AVAILABLE DATA:
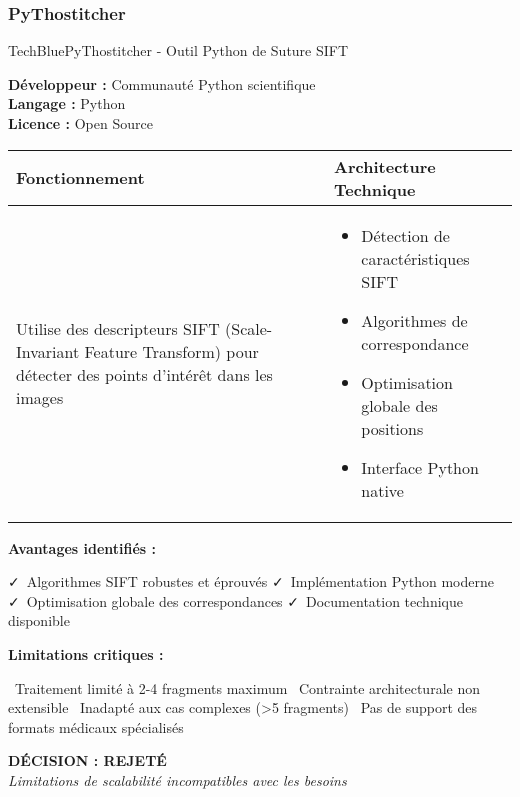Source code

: \documentclass[12pt,a4paper]{report}
\newcommand{\pro}[1]{\textcolor{SuccessGreen}{\faCheck\ #1}}
\newcommand{\con}[1]{\textcolor{DangerRed}{\faTimes\ #1}}
\begin{document}
\begin{}
\begin{}
\begin{}
\subsubsection{PyThostitcher}

\begin{techbox}{TechBlue}{PyThostitcher - Outil Python de Suture SIFT}

\textbf{Développeur :} Communauté Python scientifique \\
\textbf{Langage :} Python \\
\textbf{Licence :} Open Source

\vspace{0.5cm}

\begin{tabularx}{\textwidth}{|X|X|}
\hline
\rowcolor{LightGray}
\textbf{Fonctionnement} & \textbf{Architecture Technique} \\
\hline
Utilise des descripteurs SIFT (Scale-Invariant Feature Transform) pour détecter des points d'intérêt dans les images & 
\begin{itemize}[nosep]
\item Détection de caractéristiques SIFT
\item Algorithmes de correspondance
\item Optimisation globale des positions
\item Interface Python native
\end{itemize} \\
\hline
\end{tabularx}

\vspace{0.5cm}

\textbf{Avantages identifiés :}
\begin{itemize}[leftmargin=*]
    \pro{Algorithmes SIFT robustes et éprouvés}
    \pro{Implémentation Python moderne}
    \pro{Optimisation globale des correspondances}
    \pro{Documentation technique disponible}
\end{itemize}

\textbf{Limitations critiques :}
\begin{itemize}[leftmargin=*]
    \con{Traitement limité à 2-4 fragments maximum}
    \con{Contrainte architecturale non extensible}
    \con{Inadapté aux cas complexes (>5 fragments)}
    \con{Pas de support des formats médicaux spécialisés}
\end{itemize}

\begin{center}
\textbf{\textcolor{DangerRed}{DÉCISION : REJETÉ}}\\
\textit{Limitations de scalabilité incompatibles avec les besoins}
\end{center}


\end{techbox}
\end{}
\end{}
\end{}
\end{document}
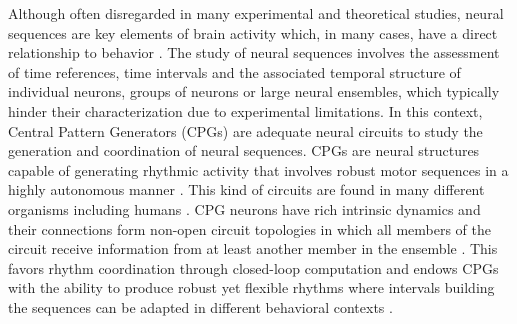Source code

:Although often disregarded in many experimental and theoretical studies, neural sequences are key elements of brain activity which, in many cases, have a direct relationship to behavior \cite{hahnloser_ultra-sparse_2002,venaille_synchronization_2005,hb10,buzsaki_space_2018,rabinovich_discrete_2018,paton_neural_2018,elices_robust_2019}.
The study of neural sequences involves the assessment of time references, time intervals and the associated temporal structure of individual neurons, groups of neurons or large neural ensembles, which typically hinder their characterization due to experimental limitations. In this context, Central Pattern Generators (CPGs) are adequate neural circuits to study the generation and coordination of neural sequences. 
CPGs are neural structures capable of generating rhythmic activity that involves robust motor sequences in a highly autonomous manner \cite{hartline_mottor_1976,selverston_reliable_2000,marder_central_2001}. This kind of circuits are found in many different organisms including humans \cite{dimitrijevic_evidence_1998,pavlidis_neonatal_2016, arichi_localization_2017}. CPG neurons have rich intrinsic dynamics and their connections form non-open circuit topologies in which all members of the circuit receive information from at least another member in the ensemble \cite{selverston_reliable_2000,huerta_topology_2001}. This favors rhythm coordination through closed-loop computation and endows CPGs with the ability to produce robust yet flexible rhythms where intervals building the sequences can be adapted in different behavioral contexts \cite{elices_robust_2019}. %

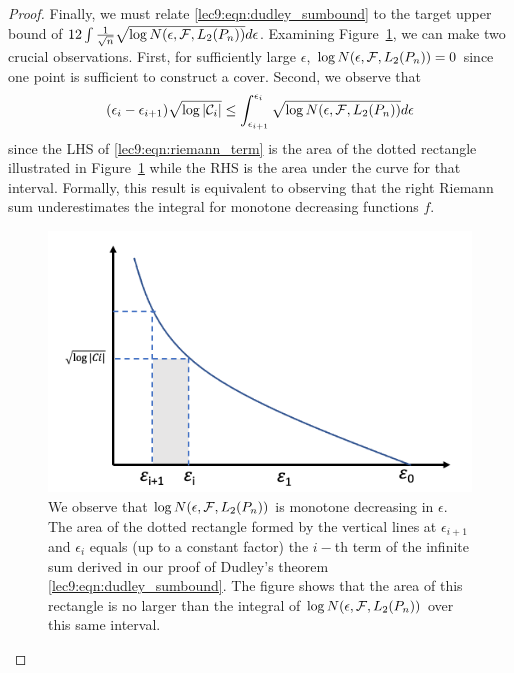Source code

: \begin{proof}
    Finally, we must relate \eqref{lec9:eqn:dudley_sumbound} to the target upper bound of $12 \int \frac{1}{\sqrt{n}} \sqrt{\log N(\epsilon, \mathcal F, L_2(P_n))} d\epsilon$. Examining Figure~\ref{lec9:fig:chaining_riemann}, we can make two crucial observations. First, for sufficiently large $\epsilon$, $\log N(\epsilon, \mathcal F, L_2(P_n)) = 0$ since one point is sufficient to construct a cover. Second, we observe that 
    \begin{align}
        (\epsilon_i - \epsilon_{i + 1}) \sqrt{\log \left\lvert\mathcal C_i\right\rvert} \leq \int_{\epsilon_{i + 1}}^{\epsilon_i} \sqrt{\log N(\epsilon, \mathcal F, L_2(P_n))} d\epsilon \label{lec9:eqn:riemann_term}
    \end{align}
    since the LHS of \eqref{lec9:eqn:riemann_term} is the area of the dotted rectangle illustrated in Figure~\ref{lec9:fig:chaining_riemann} while the RHS is the area under the curve for that interval. Formally, this result is equivalent to observing that the right Riemann sum underestimates the integral for monotone decreasing functions $f$.

    \begin{figure}[ht!]
        \begin{center}
            \includegraphics[width=.7\textwidth]{figures/chaining_riemann.png}
        \end{center}
        \caption{We observe that $\log N(\epsilon, \mathcal F, L_2(P_n))$ is monotone decreasing in $\epsilon$. The area of the dotted rectangle formed by the vertical lines at $\epsilon_{i + 1}$ and $\epsilon_i$ equals (up to a constant factor) the $i-$th term of the infinite sum derived in our proof of Dudley's theorem \eqref{lec9:eqn:dudley_sumbound}. The figure shows that the area of this rectangle is no larger than the integral of $\log N(\epsilon, \mathcal F, L_2(P_n))$ over this same interval.}
        \label{lec9:fig:chaining_riemann}
    \end{figure}  


\end{proof}
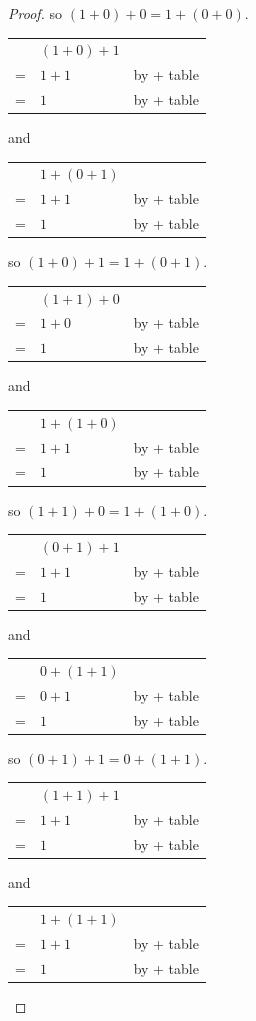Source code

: \documentclass[14pt]{extarticle}
\newcommand{\cy}{\color{cyan}}
\begin{document}
\begin{proof}
so \((1 + 0) + 0 = 1 + (0 + 0)\).

\begin{tabular}{cll}
  & \((1 + 0) + 1\) & \\
= & \(1 + 1\) & {\cy by + table} \\
= & \(1\) & {\cy by + table}
\end{tabular}
and
\begin{tabular}{cll}
  & \(1 + (0 + 1)\) & \\
= & \(1 + 1\) & {\cy by + table} \\
= & \(1\) & {\cy by + table}
\end{tabular}

so \((1 + 0) + 1 = 1 + (0 + 1)\).

\begin{tabular}{cll}
  & \((1 + 1) + 0\) & \\
= & \(1 + 0\) & {\cy by + table} \\
= & \(1\) & {\cy by + table}
\end{tabular}
and
\begin{tabular}{cll}
  & \(1 + (1 + 0)\) & \\
= & \(1 + 1\) & {\cy by + table} \\
= & \(1\) & {\cy by + table}
\end{tabular}

so \((1 + 1) + 0 = 1 + (1 + 0)\).

\begin{tabular}{cll}
  & \((0 + 1) + 1\) & \\
= & \(1 + 1\) & {\cy by + table} \\
= & \(1\) & {\cy by + table}
\end{tabular}
and
\begin{tabular}{cll}
  & \(0 + (1 + 1)\) & \\
= & \(0 + 1\) & {\cy by + table} \\
= & \(1\) & {\cy by + table}
\end{tabular}

so \((0 + 1) + 1 = 0 + (1 + 1)\).

\begin{tabular}{cll}
  & \((1 + 1) + 1\) & \\
= & \(1 + 1\) & {\cy by + table} \\
= & \(1\) & {\cy by + table}
\end{tabular}
and
\begin{tabular}{cll}
  & \(1 + (1 + 1)\) & \\
= & \(1 + 1\) & {\cy by + table} \\
= & \(1\) & {\cy by + table}
\end{tabular}


\end{proof}
\end{document}
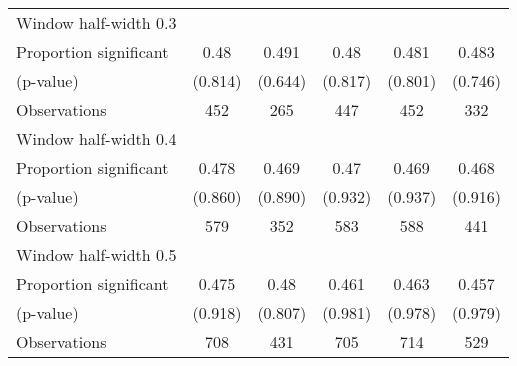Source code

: \begin{tabular}{l*{5}{c}}
\hline
Window half-width 0.3\\

Proportion significant& 0.48 &  0.491 &  0.48 &  0.481 &  0.483\\

(p-value) & (0.814) &  (0.644) &  (0.817) &  (0.801) &  (0.746)\\

Observations& 452 &  265 &  447 &  452 &  332\\

\hline
Window half-width 0.4\\

Proportion significant& 0.478 &  0.469 &  0.47 &  0.469 &  0.468\\

(p-value) & (0.860) &  (0.890) &  (0.932) &  (0.937) &  (0.916)\\

Observations& 579 &  352 &  583 &  588 &  441\\

\hline
Window half-width 0.5\\

Proportion significant& 0.475 &  0.48 &  0.461 &  0.463 &  0.457\\

(p-value) & (0.918) &  (0.807) &  (0.981) &  (0.978) &  (0.979)\\

Observations& 708 &  431 &  705 &  714 &  529\\

\hline\hline
\end{tabular}

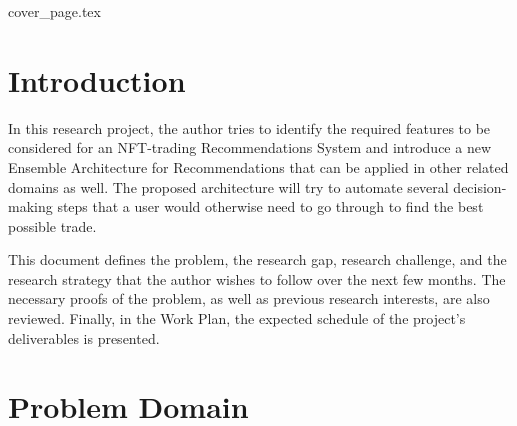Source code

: \documentclass[a4paper, 12pt, oneside]{report}
\begin{document}

{cover_page.tex}


\tableofcontents

{\let\clearpage\relax
\listoffigures}
{\let\clearpage\relax
\listoftables}
{\let\clearpage\relax
\printglossary[type=\acronymtype
]}


\onehalfspacing %

\chapter{Introduction}

\setcounter{page}{1} %

 In this research project, the author tries to identify the required features to be considered for an NFT-trading Recommendations System and introduce a new Ensemble Architecture for Recommendations that can be applied in other related domains as well. The proposed architecture will try to automate several decision-making steps that a user would otherwise need to go through to find the best possible trade.

This document defines the problem, the research gap, research challenge, and the research strategy that the author wishes to follow over the next few months. The necessary proofs of the problem, as well as previous research interests, are also reviewed. Finally, in the Work Plan, the expected schedule of the project's deliverables is presented.


\begingroup
\let\clearpage\relax


\chapter{Problem Domain}
\end{document}
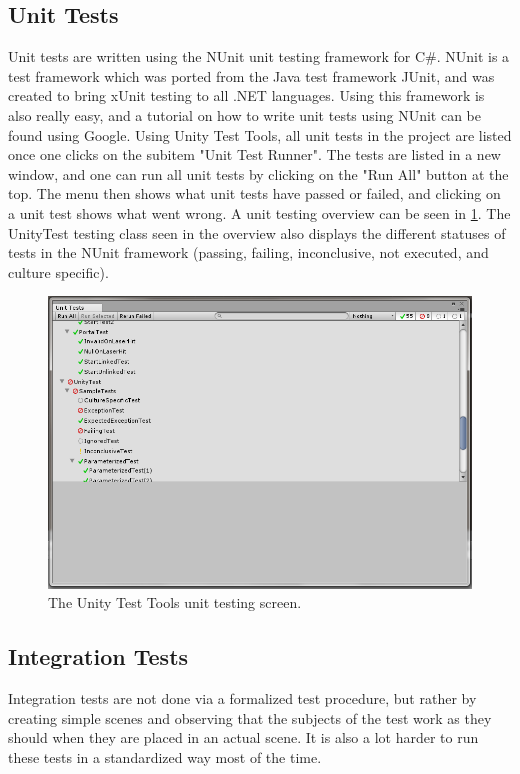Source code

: 		\subsection{Unit Tests} \label{ssec:unittests)}
			Unit tests are written using the NUnit unit testing framework for 
			C\#. NUnit is a test framework which was ported from the Java test 
			framework JUnit, and was created to bring xUnit testing to all .NET 
			languages. Using this framework is also really easy, and a tutorial 
			on how to write unit tests using NUnit can be found using Google. 
			Using Unity Test Tools, all unit tests in the project are listed 
			once one clicks on the subitem "Unit Test Runner". The tests are 
			listed in a new window, and one can run all unit tests by clicking 
			on the "Run All" button at the top. The menu then shows what unit 
			tests have passed or failed, and clicking on a unit test shows what 
			went wrong. A unit testing overview can be seen in \ref{fig:unitytesttools}.
			The UnityTest testing class seen in the overview also displays
			the different statuses of tests in the NUnit framework (passing,
			failing, inconclusive, not executed, and culture specific).
			
			\begin{figure}[!ht]
				\centering
				\includegraphics[width=\textwidth]{UnityTestTools}
				\caption{The Unity Test Tools unit testing screen.}
				\label{fig:unitytesttools}
			\end{figure}
		
		\subsection{Integration Tests} \label{ssec:integrationtests}
			Integration tests are not done via a formalized test procedure, but 
			rather by creating simple scenes and observing that the subjects of 
			the test work as they should when they are placed in an actual 
			scene. It is also a lot harder to run these tests in a standardized 
			way most of the time. 
		
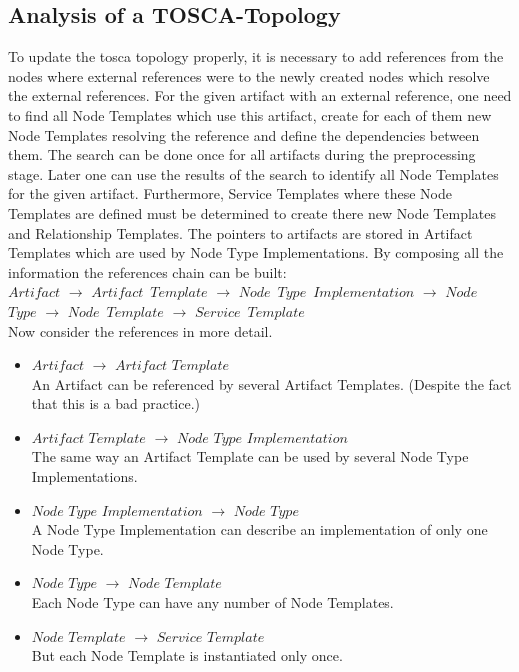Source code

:\subsection{Analysis of a TOSCA-Topology}\label{subs:analyse}
To update the \gls{tosca} topology properly, it is necessary to add references from the nodes where external references were to the newly created nodes which resolve the external references. 
For the given artifact with an external reference, one need to find all Node Templates which use this artifact, create for each of them new Node Templates resolving the reference and define the dependencies between them.
The search can be done once for all artifacts during the preprocessing stage.
Later one can use the results of the search to identify all Node Templates for the given artifact.
Furthermore, Service Templates where these Node Templates are defined must be determined to create there new Node Templates and Relationship Templates.
The pointers to artifacts are stored in Artifact Templates which are used by Node Type Implementations.
By composing all the information the references chain can be built:\\
$Artifact$ $\rightarrow$ $Artifact$~$Template$ $\rightarrow$ $Node$~$Type$~$Implementation$ $\rightarrow$ $Node$~$Type$ $\rightarrow$ $Node$~$Template$ $\rightarrow$ $Service$~$Template$\\
Now consider the references in more detail. 
\begin{itemize}
	\item $Artifact$ $\rightarrow$ $Artifact$ $Template$\\
	An Artifact can be referenced by several Artifact Templates. (Despite the fact that this is a bad practice.)
	\item  $Artifact$ $Template$ $\rightarrow$ $Node$ $Type$ $Implementation$ \\
	The same way an Artifact Template can be used by several Node Type Implementations.
	\item $Node$ $Type$ $Implementation$ $\rightarrow$ $Node$ $Type$ \\
	A Node Type Implementation can describe an implementation of only one Node Type.
	\item  $Node$ $Type$ $\rightarrow$ $Node$ $Template$\\
	Each Node Type can have any number of Node Templates.
	\item  $Node$ $Template$ $\rightarrow$ $Service$ $Template$\\
	But each Node Template is instantiated only once.
\end{itemize}
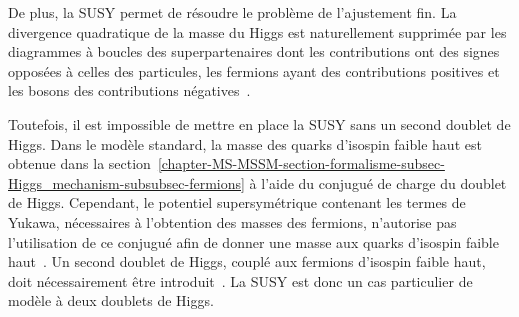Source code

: De plus, la SUSY permet de résoudre le problème de l'ajustement fin.
La divergence quadratique de la masse du Higgs est naturellement supprimée par les diagrammes à boucles des superpartenaires dont les contributions ont des signes opposées à celles des particules, les fermions ayant des contributions positives et les bosons des contributions négatives~\cite{Higgs_hunter_guide}.
\par Toutefois, il est impossible de mettre en place la SUSY sans un second doublet de Higgs.
Dans le modèle standard, la masse des quarks d'isospin faible haut est obtenue dans la section~\ref{chapter-MS-MSSM-section-formalisme-subsec-Higgs_mechanism-subsubsec-fermions} à l'aide du conjugué de charge du doublet de Higgs.
Cependant, le potentiel supersymétrique contenant les termes de Yukawa, nécessaires à l'obtention des masses des fermions, n'autorise pas l'utilisation de ce conjugué afin de donner une masse aux quarks d'isospin faible haut~\cite{Nagashima_BSM}.
Un second doublet de Higgs, couplé aux fermions d'isospin faible haut, doit nécessairement être introduit~\cite{Nagashima_BSM,Higgs_hunter_guide}.
La SUSY est donc un cas particulier de modèle à deux doublets de Higgs.
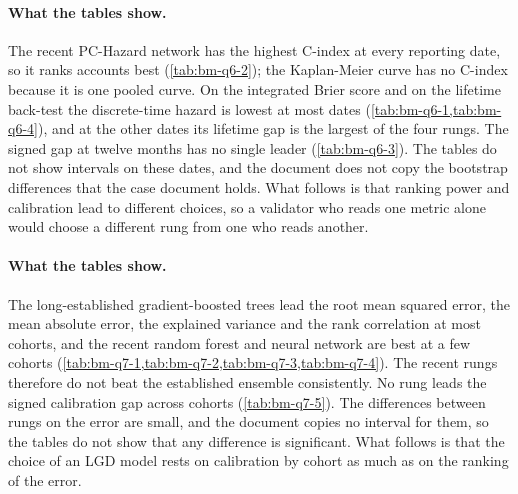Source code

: 

\paragraph{What the tables show.} The recent PC-Hazard network has the highest C-index at every reporting date, so it ranks accounts best (\cref{tab:bm-q6-2}); the Kaplan-Meier curve has no C-index because it is one pooled curve. On the integrated Brier score and on the lifetime back-test the discrete-time hazard is lowest at most dates (\cref{tab:bm-q6-1,tab:bm-q6-4}), and at the other dates its lifetime gap is the largest of the four rungs. The signed gap at twelve months has no single leader (\cref{tab:bm-q6-3}). The tables do not show intervals on these dates, and the document does not copy the bootstrap differences that the case document holds. What follows is that ranking power and calibration lead to different choices, so a validator who reads one metric alone would choose a different rung from one who reads another.



\paragraph{What the tables show.} The long-established gradient-boosted trees lead the root mean squared error, the mean absolute error, the explained variance and the rank correlation at most cohorts, and the recent random forest and neural network are best at a few cohorts (\cref{tab:bm-q7-1,tab:bm-q7-2,tab:bm-q7-3,tab:bm-q7-4}). The recent rungs therefore do not beat the established ensemble consistently. No rung leads the signed calibration gap across cohorts (\cref{tab:bm-q7-5}). The differences between rungs on the error are small, and the document copies no interval for them, so the tables do not show that any difference is significant. What follows is that the choice of an LGD model rests on calibration by cohort as much as on the ranking of the error.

AIM OF THE EXERCISE:
Among the entries, how many lines hold the word "DangerRed"? Please answer with only that number.

TASK SOLUTION:
2